Hans Duijvestijn
De discussie over de te grote reserves van schoolbesturen gaat een nieuwe fase in. Na jarenlang ontkennen dat er een probleem zou zijn, heeft de Inspectie van het onderwijs in 2018 erkend dat er wel degelijk een probleem is. (De financiële Staat van het Onderwijs 2017) Vervolgens vroeg minister Slob om signaleringswaarden voor de reserves vast te stellen. Die signaleringswaarden zijn in juni 2020 naar de Tweede Kamer gestuurd. In “De financiële Staat van het Onderwijs 2019” berekent de Inspectie het “mogelijk” bovenmatige eigen vermogen. Voor het po komt dit neer op 906 miljoen euro, het vo heeft 288 miljoen euro bovenmatig vermogen en de samenwerkingsverbanden (swv) 175 miljoen. De Inspectie houdt overigens nog een slag om de arm en suggereert dat schoolbesturen goede argumenten zouden kunnen aandragen waarom ze meer vermogen moeten aanhouden.
Nu blijkt dat minister Slob bereid is om door te pakken. Hij heeft een aantal samenwerkingsverbanden opdracht gegeven om binnen twee jaar de bovenmatige reserves af te bouwen, zoals blijkt uit een bericht van de NOS en Omroep Gelderland.

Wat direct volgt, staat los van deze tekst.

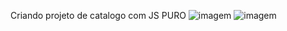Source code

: Criando projeto de catalogo com JS PURO
![imagem](https://github.com/user-attachments/assets/d3f2d5ba-46d1-4818-9675-6533fd6f1a9e)
![imagem](https://github.com/user-attachments/assets/94c08065-0a4c-45fd-b75d-c0c8681b703c)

De reacties van de besturen zijn voorspelbaar. Er is geld gespaard, maar dat is niet ten koste gegaan van de leerlingen waarvoor het bedoeld was. De opgespaarde reserve is nodig omdat de overheid nu eenmaal onbetrouwbaar is, je weet nooit of je in de toekomst voldoende krijgt. Bij beide stellingen kunnen we de nodige kanttekeningen plaatsen, maar ik zou graag een meer fundamentele discussie willen voeren. Welke mechanismen zitten er in het huidige systeem van financieren waardoor reserves almaar toenemen? In de periode 2006 t/m 2018 werd in het hele onderwijs in totaal voor 4,5 miljard euro aan beschikbaar onderwijsgeld niet besteed. Dat is gemiddeld bijna 350 miljoen per jaar. Alleen in het jaar 2011 werd 3,6 miljoen meer uitgegeven dan beschikbaar was. StatLine – Onderwijsinstellingen; financiën 1998-2018 (cbs.nl) We zaten toen middenin de kredietcrisis, leraren stonden op de nullijn en er was geen prijscompensatie, maar er werd niet echt gekort. Toch besloten de meeste schoolbesturen niet hun reserves aan te spreken, maar flink te bezuinigen. Tussen 2011 en 2012 verdwenen er alleen al in het po ruim 5.000 fte (bron: DUO). Conclusie: in goede tijden lopen de reserves op, terwijl in slechte tijden de schoolbesturen als een haas gaan bezuinigen. Het systeem werkt dus maar een kant op.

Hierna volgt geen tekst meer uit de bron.